* [ASSIGNMENT]:
Return all of the data exactly as given.

· · · · ·

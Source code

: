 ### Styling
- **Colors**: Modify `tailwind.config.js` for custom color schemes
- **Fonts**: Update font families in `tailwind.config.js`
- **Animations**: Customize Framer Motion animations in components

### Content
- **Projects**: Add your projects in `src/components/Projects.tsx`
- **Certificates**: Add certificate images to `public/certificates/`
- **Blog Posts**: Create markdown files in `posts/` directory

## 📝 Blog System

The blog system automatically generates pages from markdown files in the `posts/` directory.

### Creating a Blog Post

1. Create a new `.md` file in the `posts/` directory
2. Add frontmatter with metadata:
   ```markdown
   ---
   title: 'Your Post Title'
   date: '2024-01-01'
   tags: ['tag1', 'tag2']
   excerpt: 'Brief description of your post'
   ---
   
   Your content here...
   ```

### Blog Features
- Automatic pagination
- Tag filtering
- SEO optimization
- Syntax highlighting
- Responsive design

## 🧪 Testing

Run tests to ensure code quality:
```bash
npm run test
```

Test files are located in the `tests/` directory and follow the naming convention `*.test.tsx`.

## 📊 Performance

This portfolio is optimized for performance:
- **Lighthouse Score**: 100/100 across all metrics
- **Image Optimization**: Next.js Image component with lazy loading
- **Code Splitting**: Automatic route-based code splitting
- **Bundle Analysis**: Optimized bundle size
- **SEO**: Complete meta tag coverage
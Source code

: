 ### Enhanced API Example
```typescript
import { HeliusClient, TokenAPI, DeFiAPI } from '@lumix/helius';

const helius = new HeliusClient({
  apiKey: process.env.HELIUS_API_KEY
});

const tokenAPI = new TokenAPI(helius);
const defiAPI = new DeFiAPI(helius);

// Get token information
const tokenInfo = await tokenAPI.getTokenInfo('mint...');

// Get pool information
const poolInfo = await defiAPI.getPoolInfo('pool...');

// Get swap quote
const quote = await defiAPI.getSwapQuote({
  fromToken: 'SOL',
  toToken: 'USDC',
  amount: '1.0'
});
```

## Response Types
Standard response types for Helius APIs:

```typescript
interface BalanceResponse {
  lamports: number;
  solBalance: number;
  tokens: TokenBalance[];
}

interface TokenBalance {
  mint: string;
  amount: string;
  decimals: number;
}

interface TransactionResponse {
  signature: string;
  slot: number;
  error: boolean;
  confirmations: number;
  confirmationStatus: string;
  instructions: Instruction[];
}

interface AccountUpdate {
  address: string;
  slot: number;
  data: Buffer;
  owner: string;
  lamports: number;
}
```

· · · · ·

* [ANSWER TO THIS PROBLEM]:
Source code

: ### Styling
- **Colors**: Modify `tailwind.config.js` for custom color schemes
- **Fonts**: Update font families in `tailwind.config.js`
- **Animations**: Customize Framer Motion animations in components

### Content
- **Projects**: Add your projects in `src/components/Projects.tsx`
- **Certificates**: Add certificate images to `public/certificates/`
- **Blog Posts**: Create markdown files in `posts/` directory

## 📝 Blog System

The blog system automatically generates pages from markdown files in the `posts/` directory.

### Creating a Blog Post

1. Create a new `.md` file in the `posts/` directory
2. Add frontmatter with metadata:
   ```markdown
   ---
   title: 'Your Post Title'
   date: '2024-01-01'
   tags: ['tag1', 'tag2']
   excerpt: 'Brief description of your post'
   ---
   
   Your content here...
   ```

### Blog Features
- Automatic pagination
- Tag filtering
- SEO optimization
- Syntax highlighting
- Responsive design

## 🧪 Testing

Run tests to ensure code quality:
```bash
npm run test
```

Test files are located in the `tests/` directory and follow the naming convention `*.test.tsx`.

## 📊 Performance

This portfolio is optimized for performance:
- **Lighthouse Score**: 100/100 across all metrics
- **Image Optimization**: Next.js Image component with lazy loading
- **Code Splitting**: Automatic route-based code splitting
- **Bundle Analysis**: Optimized bundle size
- **SEO**: Complete meta tag coverage
Source code

: ### Enhanced API Example
```typescript
import { HeliusClient, TokenAPI, DeFiAPI } from '@lumix/helius';

const helius = new HeliusClient({
  apiKey: process.env.HELIUS_API_KEY
});

const tokenAPI = new TokenAPI(helius);
const defiAPI = new DeFiAPI(helius);

// Get token information
const tokenInfo = await tokenAPI.getTokenInfo('mint...');

// Get pool information
const poolInfo = await defiAPI.getPoolInfo('pool...');

// Get swap quote
const quote = await defiAPI.getSwapQuote({
  fromToken: 'SOL',
  toToken: 'USDC',
  amount: '1.0'
});
```

## Response Types
Standard response types for Helius APIs:

```typescript
interface BalanceResponse {
  lamports: number;
  solBalance: number;
  tokens: TokenBalance[];
}

interface TokenBalance {
  mint: string;
  amount: string;
  decimals: number;
}

interface TransactionResponse {
  signature: string;
  slot: number;
  error: boolean;
  confirmations: number;
  confirmationStatus: string;
  instructions: Instruction[];
}

interface AccountUpdate {
  address: string;
  slot: number;
  data: Buffer;
  owner: string;
  lamports: number;
}
```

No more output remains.